• _TASK INSTRUCTIONS_
Skip the images. Copy the records exactly as written.

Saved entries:
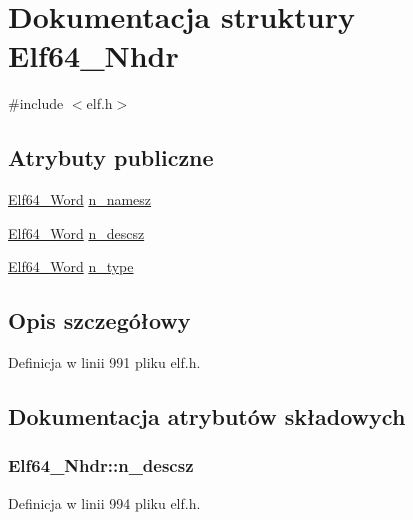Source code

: \hypertarget{struct_elf64___nhdr}{\section{Dokumentacja struktury Elf64\-\_\-\-Nhdr}
\label{struct_elf64___nhdr}
}


{\ttfamily \#include $<$elf.\-h$>$}

\subsection*{Atrybuty publiczne}
\begin{DoxyCompactItemize}
\item 
\hyperlink{elf_8h_aa3aa1920ed115b7ef7e99716fece4401}{Elf64\-\_\-\-Word} \hyperlink{struct_elf64___nhdr_a1169a3f8272ba5265ea3aecdc4974546}{n\-\_\-namesz}
\item 
\hyperlink{elf_8h_aa3aa1920ed115b7ef7e99716fece4401}{Elf64\-\_\-\-Word} \hyperlink{struct_elf64___nhdr_ace700cd855c773a6483e247f18a33350}{n\-\_\-descsz}
\item 
\hyperlink{elf_8h_aa3aa1920ed115b7ef7e99716fece4401}{Elf64\-\_\-\-Word} \hyperlink{struct_elf64___nhdr_abbb820712cc219d235bb7eb3c11eefbe}{n\-\_\-type}
\end{DoxyCompactItemize}


\subsection{Opis szczegółowy}


Definicja w linii 991 pliku elf.\-h.



\subsection{Dokumentacja atrybutów składowych}
\hypertarget{struct_elf64___nhdr_ace700cd855c773a6483e247f18a33350}{
\subsubsection[{n\-\_\-descsz}]{ Elf64\-\_\-\-Nhdr\-::n\-\_\-descsz}}\label{struct_elf64___nhdr_ace700cd855c773a6483e247f18a33350}


Definicja w linii 994 pliku elf.\-h.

• _COMPLETED TASK_
Source code

: \hypertarget{struct_elf64___nhdr}{\section{Dokumentacja struktury Elf64\-\_\-\-Nhdr}
\label{struct_elf64___nhdr}
}


{\ttfamily \#include $<$elf.\-h$>$}

\subsection*{Atrybuty publiczne}
\begin{DoxyCompactItemize}
\item 
\hyperlink{elf_8h_aa3aa1920ed115b7ef7e99716fece4401}{Elf64\-\_\-\-Word} \hyperlink{struct_elf64___nhdr_a1169a3f8272ba5265ea3aecdc4974546}{n\-\_\-namesz}
\item 
\hyperlink{elf_8h_aa3aa1920ed115b7ef7e99716fece4401}{Elf64\-\_\-\-Word} \hyperlink{struct_elf64___nhdr_ace700cd855c773a6483e247f18a33350}{n\-\_\-descsz}
\item 
\hyperlink{elf_8h_aa3aa1920ed115b7ef7e99716fece4401}{Elf64\-\_\-\-Word} \hyperlink{struct_elf64___nhdr_abbb820712cc219d235bb7eb3c11eefbe}{n\-\_\-type}
\end{DoxyCompactItemize}


\subsection{Opis szczegółowy}


Definicja w linii 991 pliku elf.\-h.



\subsection{Dokumentacja atrybutów składowych}
\hypertarget{struct_elf64___nhdr_ace700cd855c773a6483e247f18a33350}{
\subsubsection[{n\-\_\-descsz}]{ Elf64\-\_\-\-Nhdr\-::n\-\_\-descsz}}\label{struct_elf64___nhdr_ace700cd855c773a6483e247f18a33350}


Definicja w linii 994 pliku elf.\-h.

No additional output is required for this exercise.